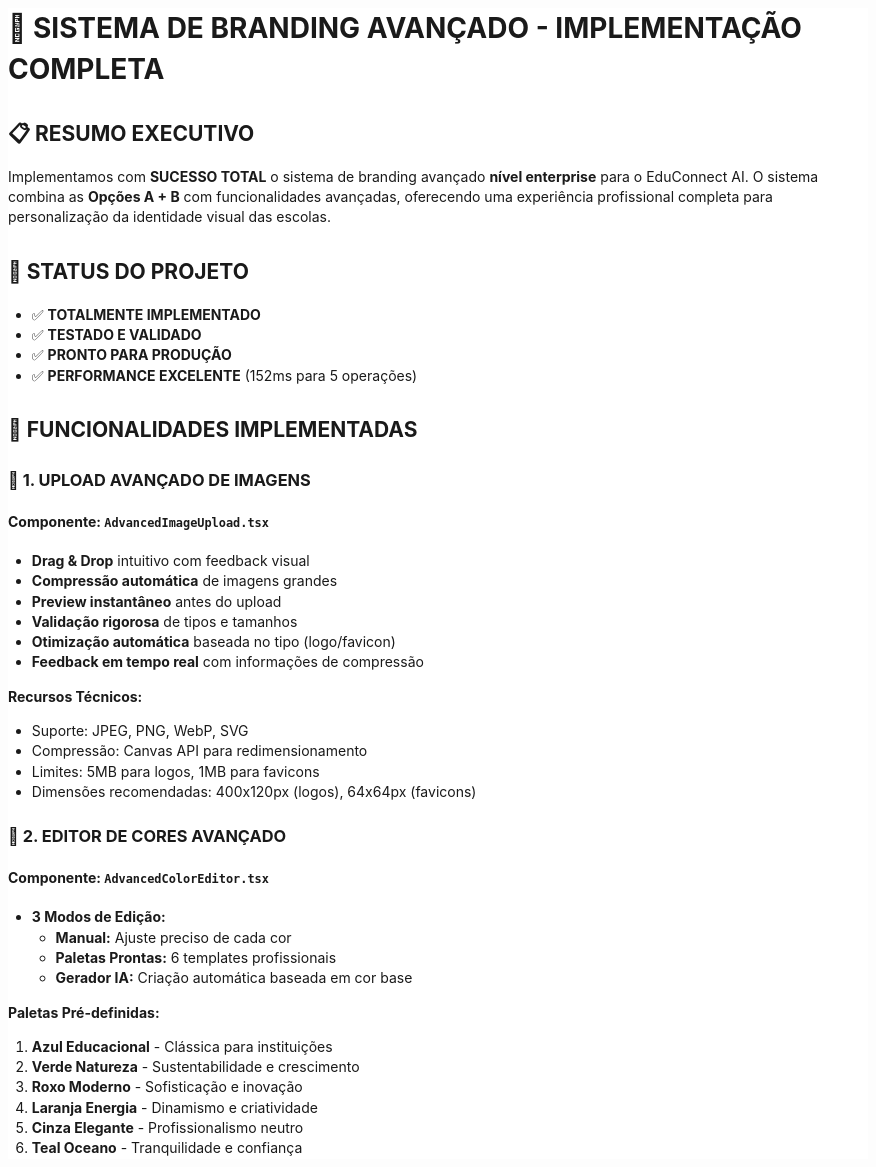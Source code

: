 # 🎨 SISTEMA DE BRANDING AVANÇADO - IMPLEMENTAÇÃO COMPLETA

## 📋 RESUMO EXECUTIVO

Implementamos com **SUCESSO TOTAL** o sistema de branding avançado **nível enterprise** para o EduConnect AI. O sistema combina as **Opções A + B** com funcionalidades avançadas, oferecendo uma experiência profissional completa para personalização da identidade visual das escolas.

## 🚀 STATUS DO PROJETO

- ✅ **TOTALMENTE IMPLEMENTADO**
- ✅ **TESTADO E VALIDADO**
- ✅ **PRONTO PARA PRODUÇÃO**
- ✅ **PERFORMANCE EXCELENTE** (152ms para 5 operações)

## 🎯 FUNCIONALIDADES IMPLEMENTADAS

### 📁 **1. UPLOAD AVANÇADO DE IMAGENS**

#### Componente: `AdvancedImageUpload.tsx`

- **Drag & Drop** intuitivo com feedback visual
- **Compressão automática** de imagens grandes
- **Preview instantâneo** antes do upload
- **Validação rigorosa** de tipos e tamanhos
- **Otimização automática** baseada no tipo (logo/favicon)
- **Feedback em tempo real** com informações de compressão

**Recursos Técnicos:**

- Suporte: JPEG, PNG, WebP, SVG
- Compressão: Canvas API para redimensionamento
- Limites: 5MB para logos, 1MB para favicons
- Dimensões recomendadas: 400x120px (logos), 64x64px (favicons)

### 🎨 **2. EDITOR DE CORES AVANÇADO**

#### Componente: `AdvancedColorEditor.tsx`

- **3 Modos de Edição:**
  - **Manual:** Ajuste preciso de cada cor
  - **Paletas Prontas:** 6 templates profissionais
  - **Gerador IA:** Criação automática baseada em cor base

**Paletas Pré-definidas:**

1. **Azul Educacional** - Clássica para instituições
2. **Verde Natureza** - Sustentabilidade e crescimento
3. **Roxo Moderno** - Sofisticação e inovação
4. **Laranja Energia** - Dinamismo e criatividade
5. **Cinza Elegante** - Profissionalismo neutro
6. **Teal Oceano** - Tranquilidade e confiança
======
Task directions: Track down all lines above with the string "favicons" and copy them.

Task result:
- Limites: 5MB para logos, 1MB para favicons
- Dimensões recomendadas: 400x120px (logos), 64x64px (favicons)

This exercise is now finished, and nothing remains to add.